In the ethics of sportsmanship, the anglers of America are miles ahead of the men who handle the rifle and shot-gun in the hunting field. Will the hunters ever catch up?
The anglers have steadily diminished the weight of the rod and the size of the line; and they have prohibited the use of gang hooks and nets. In this respect the initiative of the Tuna Club of Santa Catalina is worthy of the highest admiration. Even though the leaping tuna, the jewfish and the sword-fish are big and powerful, the club has elected to raise the standard of sportsmanship by making captures more difficult than ever before.
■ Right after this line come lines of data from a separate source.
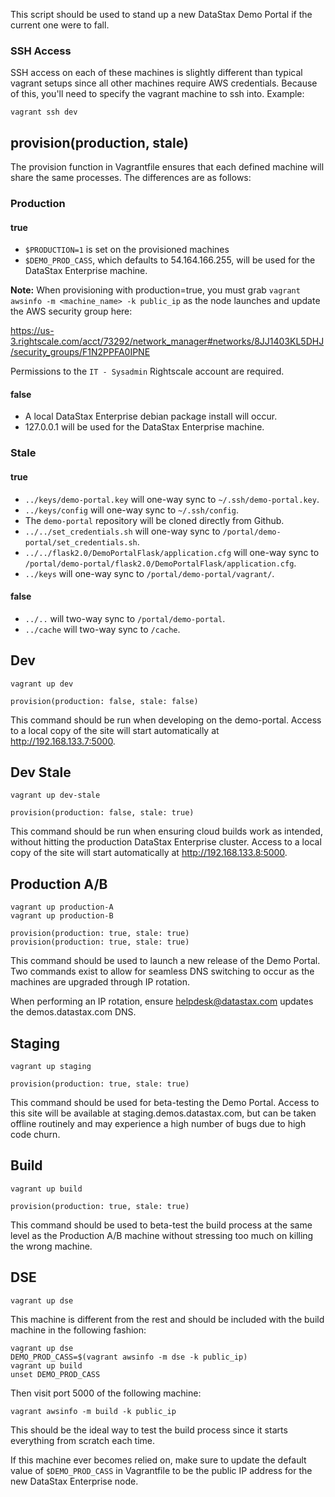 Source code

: This script should be used to stand up a new DataStax Demo Portal
if the current one were to fall.

### SSH Access

SSH access on each of these machines is slightly different than typical vagrant
setups since all other machines require AWS credentials. Because of this, you'll
need to specify the vagrant machine to ssh into. Example:

    vagrant ssh dev

## provision(production, stale)

The provision function in Vagrantfile ensures that each defined machine will
share the same processes. The differences are as follows:

### Production

#### true

* `$PRODUCTION=1` is set on the provisioned machines
* `$DEMO_PROD_CASS`, which defaults to 54.164.166.255, will be used for the
DataStax Enterprise machine.

**Note:** When provisioning with production=true, you must grab
`vagrant awsinfo -m <machine_name> -k public_ip` as the node launches and update
the AWS security group here:

https://us-3.rightscale.com/acct/73292/network_manager#networks/8JJ1403KL5DHJ/security_groups/F1N2PPFA0IPNE

Permissions to the `IT - Sysadmin` Rightscale account are required.

#### false

* A local DataStax Enterprise debian package install will occur.
* 127.0.0.1 will be used for the DataStax Enterprise machine.

### Stale

#### true

* `../keys/demo-portal.key` will one-way sync to `~/.ssh/demo-portal.key`.
* `../keys/config` will one-way sync to `~/.ssh/config`.
* The `demo-portal` repository will be cloned directly from Github.
* `../../set_credentials.sh` will one-way sync to
`/portal/demo-portal/set_credentials.sh`.
* `../../flask2.0/DemoPortalFlask/application.cfg` will one-way sync to
`/portal/demo-portal/flask2.0/DemoPortalFlask/application.cfg`.
* `../keys` will one-way sync to `/portal/demo-portal/vagrant/`.

#### false

* `../..` will two-way sync to `/portal/demo-portal`.
* `../cache` will two-way sync to `/cache`.

## Dev

    vagrant up dev

    provision(production: false, stale: false)

This command should be run when developing on the demo-portal. Access to a local
copy of the site will start automatically at http://192.168.133.7:5000.

## Dev Stale

    vagrant up dev-stale

    provision(production: false, stale: true)

This command should be run when ensuring cloud builds work as intended, without
hitting the production DataStax Enterprise cluster. Access to a local
copy of the site will start automatically at http://192.168.133.8:5000.

## Production A/B

    vagrant up production-A
    vagrant up production-B

    provision(production: true, stale: true)
    provision(production: true, stale: true)

This command should be used to launch a new release of the Demo Portal. Two
commands exist to allow for seamless DNS switching to occur as the machines
are upgraded through IP rotation.

When performing an IP rotation, ensure helpdesk@datastax.com updates the
demos.datastax.com DNS.

## Staging

    vagrant up staging

    provision(production: true, stale: true)

This command should be used for beta-testing the Demo Portal. Access to this
site will be available at staging.demos.datastax.com, but can be taken offline
routinely and may experience a high number of bugs due to high code churn.

## Build

    vagrant up build

    provision(production: true, stale: true)

This command should be used to beta-test the build process at the same level as
the Production A/B machine without stressing too much on killing the wrong
machine.

## DSE

    vagrant up dse

This machine is different from the rest and should be included with the build
machine in the following fashion:

    vagrant up dse
    DEMO_PROD_CASS=$(vagrant awsinfo -m dse -k public_ip)
    vagrant up build
    unset DEMO_PROD_CASS

Then visit port 5000 of the following machine:

    vagrant awsinfo -m build -k public_ip

This should be the ideal way to test the build process since it starts
everything from scratch each time.

If this machine ever becomes relied on, make sure to update the default value
of `$DEMO_PROD_CASS` in Vagrantfile to be the public IP address for the new
DataStax Enterprise node.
A higher degree of skill, and nerve and judgment, is required in the angler who would make good on a big fish; and, incidentally, the fish has about double "the show" that it had fifteen years ago.
That is Sportsmanship!
But how is it with the men who handle the shot-gun?
By them, the Tuna Club's high-class principle has been exactly reversed! In the making of fishing-rods, commercialism plays small part; but in about forty cases out of every fifty the making of guns is solely a matter of dollars and profits.
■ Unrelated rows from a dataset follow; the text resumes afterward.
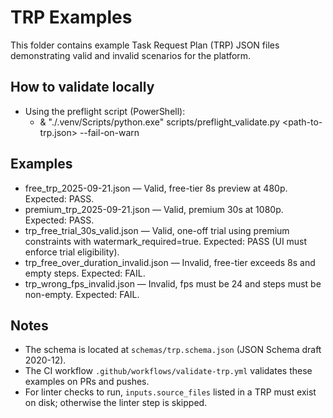 # TRP Examples

This folder contains example Task Request Plan (TRP) JSON files demonstrating valid and invalid scenarios for the platform.

## How to validate locally

- Using the preflight script (PowerShell):
  - & "./.venv/Scripts/python.exe" scripts/preflight_validate.py <path-to-trp.json> --fail-on-warn

## Examples

- free_trp_2025-09-21.json — Valid, free-tier 8s preview at 480p. Expected: PASS.
- premium_trp_2025-09-21.json — Valid, premium 30s at 1080p. Expected: PASS.
- trp_free_trial_30s_valid.json — Valid, one-off trial using premium constraints with watermark_required=true. Expected: PASS (UI must enforce trial eligibility).
- trp_free_over_duration_invalid.json — Invalid, free-tier exceeds 8s and empty steps. Expected: FAIL.
- trp_wrong_fps_invalid.json — Invalid, fps must be 24 and steps must be non-empty. Expected: FAIL.

## Notes

- The schema is located at `schemas/trp.schema.json` (JSON Schema draft 2020-12).
- The CI workflow `.github/workflows/validate-trp.yml` validates these examples on PRs and pushes.
- For linter checks to run, `inputs.source_files` listed in a TRP must exist on disk; otherwise the linter step is skipped.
Excepting the condemnation of automatic and pump guns, I think that few clubs of sportsmen have laid down laws designed to make shooting more difficult, and to give the game more of a show to escape. Thousands of gentlemen sportsmen have their own separate unwritten codes of honor, but so far as I know, few of them have been written out and adopted as binding rules of action. I know that among expert wing shots it is an unwritten law that quail and grouse must not be shot on the ground, nor ducks on the water. But, among the three million gunners who annually shoot in the United States how many, think you, are there who in actual practice observe any sentimental principles when in the presence of killable game? I should say about one man and boy out of every five hundred.
Up to this time, the great mass of men who handle guns have left it to the gunmakers to make their codes of ethics, and hand them out with the loaded cartridges, all ready for use.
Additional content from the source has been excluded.